Impact on knowledge and technique:
- We are successfully building a custom drone network. We have completed test flights to validate the robustness of our drones’ platform and evaluate the performance of our ML algorithms.
- We have validated high resolution environmental sensor ready to be deployed at TFA (techforall.org), located in the heart of one of Houston’s most economically disadvantaged neighborhood and near petro-chemical refineries. Moreover, our drones are in their 3rd generation and are extremely stable in flight and ready to perform longer range missions.
- We have deployed a FROG system for measurement of VOCs (specifically targeting benzene, toluene, and xylene (or BTEX) compounds).

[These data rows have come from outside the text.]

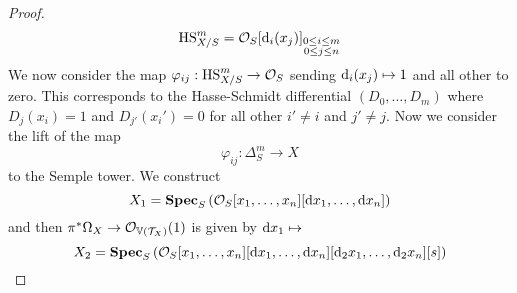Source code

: \documentclass[12pt]{article}
\newcommand{\V}{\mathbb{V}}
\begin{document}
\begin{proof}
\[ \mathrm{HS}_{X/S}^m = \mathcal{O}_{S}[\mathrm{d}_i(x_j)]_{\substack{0 \le i \le m \\ 0 \le j \le n}} \]
We now consider the map $\varphi_{ij} : \mathrm{HS}^m_{X/S} \to \mathcal{O}_{S}$ sending $\mathrm{d}_i(x_j) \mapsto 1$ and all other to zero. This corresponds to the Hasse-Schmidt differential $(D_0, \dots, D_m)$ where $D_j(x_i) = 1$ and $D_{j'}(x_i') = 0$ for all other $i' \neq i$ and $j' \neq j$. Now we consider the lift of the map
\[ \varphi_{ij} : \Delta^m_{S} \to X \]
to the Semple tower. We construct
\[ X_1 = \mathbf{Spec}_{S}\left( \mathcal{O}_{S}[x_1, \dots, x_n][\mathrm{d}{x_1}, \dots, \mathrm{d}{x_n}] \right) \]
and then $\pi^* \Omega_X \to \struct{\V(\T_X)}(1)$ is given by $\mathrm{d}{x_1} \mapsto$ 
\[ X_2 = \mathbf{Spec}_{S}\left( \mathcal{O}_{S}[x_1, \dots, x_n][\mathrm{d}{x_1}, \dots, \mathrm{d}{x_n}][\mathrm{d}_2{x_1}, \dots, \mathrm{d}_2{x_n}][s] \right) \]
\end{proof}


 
\end{document}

Future ground-based VOC data will be used to determine when to launch drone-based sampling, and hence this work contributes to development of methodologies for data-driven mobile missions.
- The developed efficient machine learning adaptation and continuous learning techniques is one critical progress for us to achieve the goal of on-drone real-world data-driving mobile sensing missions.
- Our designed inference algorithms and application-aware drone navigation methods allow us to overcome the current limitations of drone-based environmental sensing (that is due to drone instability and vibrations) and hence ensure a high effectiveness in assisting first responders during extreme events.
- Our novel machine-learning algorithms enable efficient on-drone sensing and learning and networked drone mission planning strategies to provide effective navigation strategies, potentially benefiting first responders in addressing extreme events.
- Our study underscores the significance of accurate AoA estimation in enhancing performance and offers insights for the development of more efficient massive MIMO systems for drone networks.
- Our study underscores the significance of accurate AoA estimation in enhancing performance and offers insights for the development of more efficient massive MIMO systems for drone networks.
Impact on other disciplines:
- Our designed QEPAS sensor will allow future drone environmental applications to benefit from an unprecedented high-resolution real-time sensing.
Impact on physical resources that form infrastructure:
- This project has allowed an enhancement of the instrumentation available to Rice investigators to monitor air quality.
- New sensing probes that measure multiple gases in addition to VOC have been purchased and integrated to the current pollution aerial sensing platform.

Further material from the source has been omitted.